The magnetic disk 12 of the recording deck section 10B is rotated in synchronism with this by controlling the. A magnetic disk
A servo lock may be applied to the motor 14B by a phase synchronization signal (PG) obtained by detecting a timing mark provided on a part of the 12 cores.

The magnetic head 24B is connected to the preamplifier 34B via the switch 222.
And the recording amplifier 162. Preamplifier 34B
Is connected to one terminal 226 of the other switch 224. The other terminal of the switch 224 is connected to the RF signal terminal 35. The mover 228 of the switch 224 is connected to the inputs of three filters, that is, the high pass filter 36B, the low pass filter 38B and the band pass filter 40B.

The output 42B of the high pass filter 36B is connected to the limiter 242 through the delay circuit 240, and the output 48B of the low pass filter 38B is connected to the limiter 244. The outputs of limiters 242 and 244 are connected to level adjusters 250 and 252, respectively.

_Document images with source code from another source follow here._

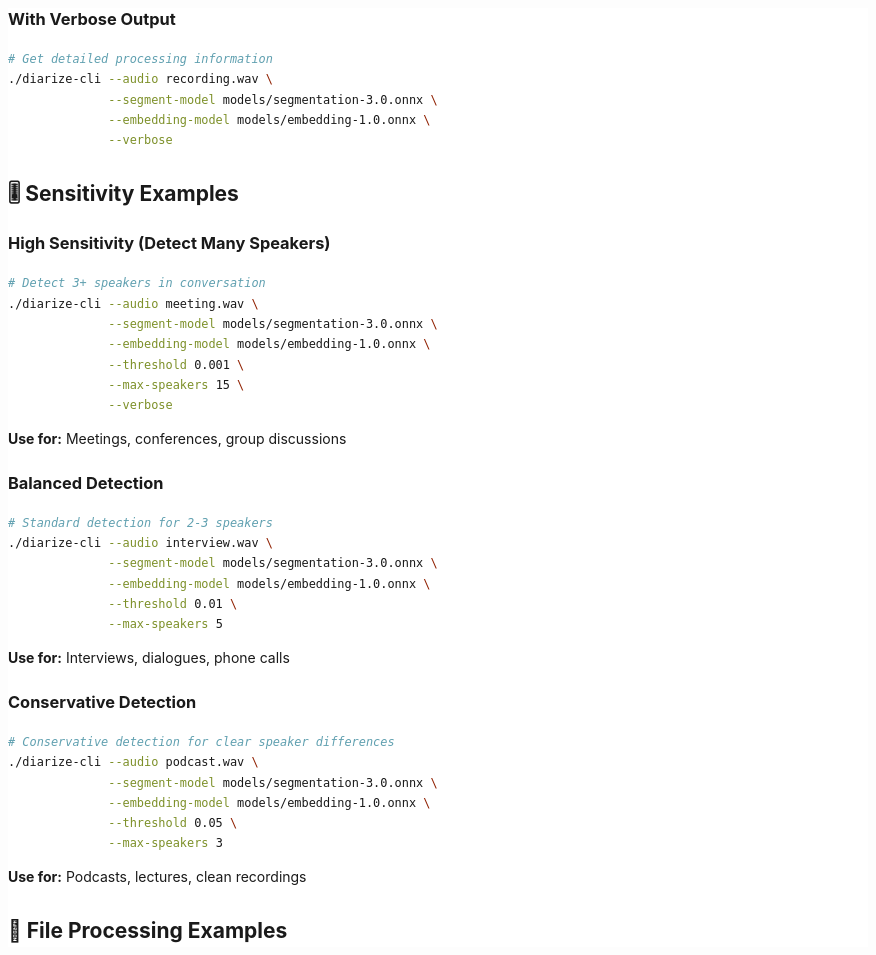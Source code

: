 ### With Verbose Output

```bash
# Get detailed processing information
./diarize-cli --audio recording.wav \
              --segment-model models/segmentation-3.0.onnx \
              --embedding-model models/embedding-1.0.onnx \
              --verbose
```

## 🎚️ Sensitivity Examples

### High Sensitivity (Detect Many Speakers)

```bash
# Detect 3+ speakers in conversation
./diarize-cli --audio meeting.wav \
              --segment-model models/segmentation-3.0.onnx \
              --embedding-model models/embedding-1.0.onnx \
              --threshold 0.001 \
              --max-speakers 15 \
              --verbose
```

**Use for:** Meetings, conferences, group discussions

### Balanced Detection

```bash
# Standard detection for 2-3 speakers
./diarize-cli --audio interview.wav \
              --segment-model models/segmentation-3.0.onnx \
              --embedding-model models/embedding-1.0.onnx \
              --threshold 0.01 \
              --max-speakers 5
```

**Use for:** Interviews, dialogues, phone calls

### Conservative Detection

```bash
# Conservative detection for clear speaker differences
./diarize-cli --audio podcast.wav \
              --segment-model models/segmentation-3.0.onnx \
              --embedding-model models/embedding-1.0.onnx \
              --threshold 0.05 \
              --max-speakers 3
```

**Use for:** Podcasts, lectures, clean recordings

## 📁 File Processing Examples

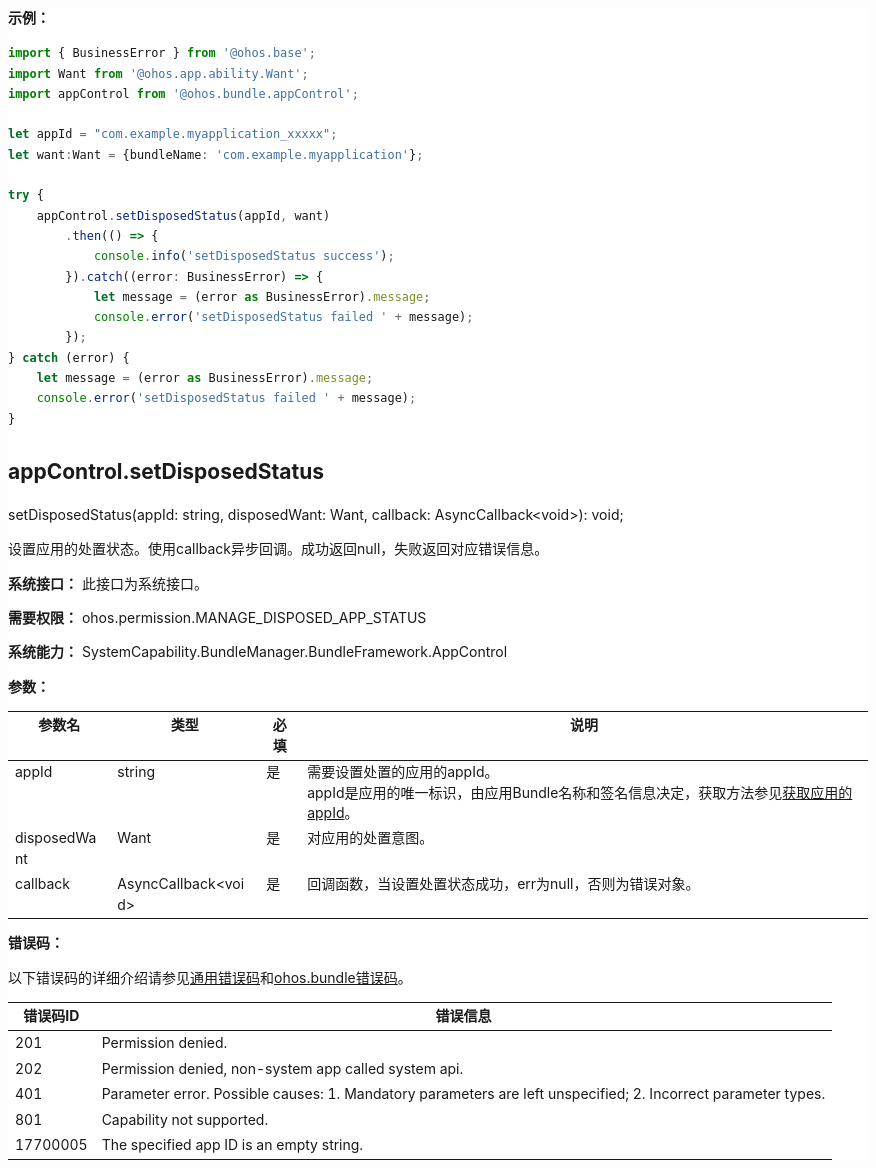 **示例：**

```ts
import { BusinessError } from '@ohos.base';
import Want from '@ohos.app.ability.Want';
import appControl from '@ohos.bundle.appControl';

let appId = "com.example.myapplication_xxxxx";
let want:Want = {bundleName: 'com.example.myapplication'};

try {
    appControl.setDisposedStatus(appId, want)
        .then(() => {
            console.info('setDisposedStatus success');
        }).catch((error: BusinessError) => {
            let message = (error as BusinessError).message;
            console.error('setDisposedStatus failed ' + message);
        });
} catch (error) {
    let message = (error as BusinessError).message;
    console.error('setDisposedStatus failed ' + message);
}
```

## appControl.setDisposedStatus

setDisposedStatus(appId: string, disposedWant: Want, callback: AsyncCallback\<void>): void;

设置应用的处置状态。使用callback异步回调。成功返回null，失败返回对应错误信息。

**系统接口：** 此接口为系统接口。

**需要权限：** ohos.permission.MANAGE_DISPOSED_APP_STATUS

**系统能力：** SystemCapability.BundleManager.BundleFramework.AppControl

**参数：**

| 参数名       | 类型                              | 必填   | 说明                                    |
| ----------- | ------------------------------- | ---- | --------------------------------------- |
| appId  | string | 是    | 需要设置处置的应用的appId。<br> appId是应用的唯一标识，由应用Bundle名称和签名信息决定，获取方法参见[获取应用的appId](#获取应用的appid)。                      |
| disposedWant | Want  | 是 | 对应用的处置意图。 |
| callback    | AsyncCallback\<void> | 是    | 回调函数，当设置处置状态成功，err为null，否则为错误对象。 |

**错误码：**

以下错误码的详细介绍请参见[通用错误码](../errorcode-universal.md)和[ohos.bundle错误码](errorcode-bundle.md)。

| 错误码ID | 错误信息                                |
| ------ | -------------------------------------- |
| 201 | Permission denied. |
| 202 | Permission denied, non-system app called system api. |
| 401 | Parameter error. Possible causes: 1. Mandatory parameters are left unspecified; 2. Incorrect parameter types.|
| 801 | Capability not supported. |
| 17700005 |  The specified app ID is an empty string.  |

The delay circuit 240 includes a circuit system including a high-pass filter 246 for the composite luminance signal Y + S and an f (frequency) characteristic correction circuit 248, which will be described later, and a circuit system including a high-pass filter 272 for the color difference signal C and an f characteristic correction circuit 278. It is a circuit that compensates for the difference in signal delay time. Usually, the latter has a larger signal delay than the former, and a delay time substantially equal to the difference between the respective delay times generated in the two circuit systems, for example, a delay of about 300 to 500 nanoseconds is added from the high-pass filter 36B. The delay time of the delay circuit 240 is set so as to give it to the luminance signal Y + S.
As a result, the time coincidence of both signals Y + S and C is realized.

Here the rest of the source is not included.